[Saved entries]
————

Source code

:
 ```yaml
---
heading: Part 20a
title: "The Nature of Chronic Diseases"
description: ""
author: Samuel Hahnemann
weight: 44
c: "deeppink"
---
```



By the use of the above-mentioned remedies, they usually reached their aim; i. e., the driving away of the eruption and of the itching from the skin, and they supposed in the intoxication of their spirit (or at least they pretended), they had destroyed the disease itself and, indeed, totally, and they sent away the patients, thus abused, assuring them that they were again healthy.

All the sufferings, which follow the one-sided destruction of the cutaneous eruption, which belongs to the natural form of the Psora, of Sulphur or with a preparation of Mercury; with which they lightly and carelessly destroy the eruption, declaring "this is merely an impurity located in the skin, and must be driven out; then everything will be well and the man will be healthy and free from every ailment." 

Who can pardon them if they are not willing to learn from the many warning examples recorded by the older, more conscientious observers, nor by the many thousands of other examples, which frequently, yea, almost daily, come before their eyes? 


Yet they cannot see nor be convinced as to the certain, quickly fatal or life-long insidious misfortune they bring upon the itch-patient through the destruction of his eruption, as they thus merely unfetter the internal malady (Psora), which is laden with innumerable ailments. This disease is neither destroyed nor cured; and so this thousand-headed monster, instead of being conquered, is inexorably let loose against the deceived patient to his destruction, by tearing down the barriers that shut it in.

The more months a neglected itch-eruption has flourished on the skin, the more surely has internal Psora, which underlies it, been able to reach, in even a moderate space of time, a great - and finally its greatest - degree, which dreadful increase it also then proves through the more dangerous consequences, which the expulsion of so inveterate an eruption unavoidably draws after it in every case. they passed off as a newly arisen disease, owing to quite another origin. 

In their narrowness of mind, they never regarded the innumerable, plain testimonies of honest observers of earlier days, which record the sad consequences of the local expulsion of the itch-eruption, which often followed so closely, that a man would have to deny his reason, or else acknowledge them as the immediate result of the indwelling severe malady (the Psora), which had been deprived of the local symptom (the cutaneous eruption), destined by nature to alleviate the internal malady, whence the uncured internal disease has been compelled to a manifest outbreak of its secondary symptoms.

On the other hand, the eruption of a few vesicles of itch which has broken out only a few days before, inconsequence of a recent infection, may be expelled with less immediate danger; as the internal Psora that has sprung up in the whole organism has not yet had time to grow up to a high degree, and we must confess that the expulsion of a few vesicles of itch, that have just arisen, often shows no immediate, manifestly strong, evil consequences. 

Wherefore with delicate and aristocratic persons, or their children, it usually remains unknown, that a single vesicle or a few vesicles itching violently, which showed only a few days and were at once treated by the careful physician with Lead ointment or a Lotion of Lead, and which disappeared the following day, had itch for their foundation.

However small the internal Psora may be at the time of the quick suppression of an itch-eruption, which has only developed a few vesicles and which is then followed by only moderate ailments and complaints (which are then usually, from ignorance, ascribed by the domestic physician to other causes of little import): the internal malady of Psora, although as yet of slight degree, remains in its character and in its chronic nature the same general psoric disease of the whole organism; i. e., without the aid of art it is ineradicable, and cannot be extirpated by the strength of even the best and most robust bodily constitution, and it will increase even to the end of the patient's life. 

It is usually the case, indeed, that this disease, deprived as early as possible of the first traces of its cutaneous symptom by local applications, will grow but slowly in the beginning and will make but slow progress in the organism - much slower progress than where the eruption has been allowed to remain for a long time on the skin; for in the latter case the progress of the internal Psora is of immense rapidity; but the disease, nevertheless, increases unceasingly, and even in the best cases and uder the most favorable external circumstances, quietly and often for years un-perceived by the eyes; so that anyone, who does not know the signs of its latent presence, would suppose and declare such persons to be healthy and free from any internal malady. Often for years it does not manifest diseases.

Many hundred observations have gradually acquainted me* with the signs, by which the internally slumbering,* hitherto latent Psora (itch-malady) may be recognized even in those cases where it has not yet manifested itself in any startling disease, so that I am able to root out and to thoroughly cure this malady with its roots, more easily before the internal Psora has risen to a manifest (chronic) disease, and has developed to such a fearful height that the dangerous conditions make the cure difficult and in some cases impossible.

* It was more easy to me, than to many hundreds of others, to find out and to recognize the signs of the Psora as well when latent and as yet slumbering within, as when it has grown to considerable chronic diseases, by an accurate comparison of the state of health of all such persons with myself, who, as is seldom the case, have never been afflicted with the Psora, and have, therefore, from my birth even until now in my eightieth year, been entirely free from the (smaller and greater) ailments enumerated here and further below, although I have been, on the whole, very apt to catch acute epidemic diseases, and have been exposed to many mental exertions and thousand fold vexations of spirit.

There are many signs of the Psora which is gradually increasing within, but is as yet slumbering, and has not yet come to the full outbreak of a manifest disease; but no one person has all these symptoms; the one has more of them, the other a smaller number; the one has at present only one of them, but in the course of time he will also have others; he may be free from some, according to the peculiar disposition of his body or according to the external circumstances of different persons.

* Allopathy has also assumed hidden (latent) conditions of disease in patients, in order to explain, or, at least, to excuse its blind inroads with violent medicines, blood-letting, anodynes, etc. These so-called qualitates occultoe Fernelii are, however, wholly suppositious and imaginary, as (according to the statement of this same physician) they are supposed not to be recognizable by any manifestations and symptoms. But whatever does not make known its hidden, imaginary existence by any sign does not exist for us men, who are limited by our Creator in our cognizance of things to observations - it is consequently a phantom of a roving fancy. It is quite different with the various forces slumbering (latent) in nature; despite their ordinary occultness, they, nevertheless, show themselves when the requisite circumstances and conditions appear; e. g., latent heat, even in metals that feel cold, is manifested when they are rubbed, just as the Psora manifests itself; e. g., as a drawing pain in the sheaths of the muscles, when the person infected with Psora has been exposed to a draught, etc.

————

§ AIM OF THE TASK:
Show each line of the records above containing "itching".

§ REPLY:
By the use of the above-mentioned remedies, they usually reached their aim; i. e., the driving away of the eruption and of the itching from the skin, and they supposed in the intoxication of their spirit (or at least they pretended), they had destroyed the disease itself and, indeed, totally, and they sent away the patients, thus abused, assuring them that they were again healthy.
Wherefore with delicate and aristocratic persons, or their children, it usually remains unknown, that a single vesicle or a few vesicles itching violently, which showed only a few days and were at once treated by the careful physician with Lead ointment or a Lotion of Lead, and which disappeared the following day, had itch for their foundation.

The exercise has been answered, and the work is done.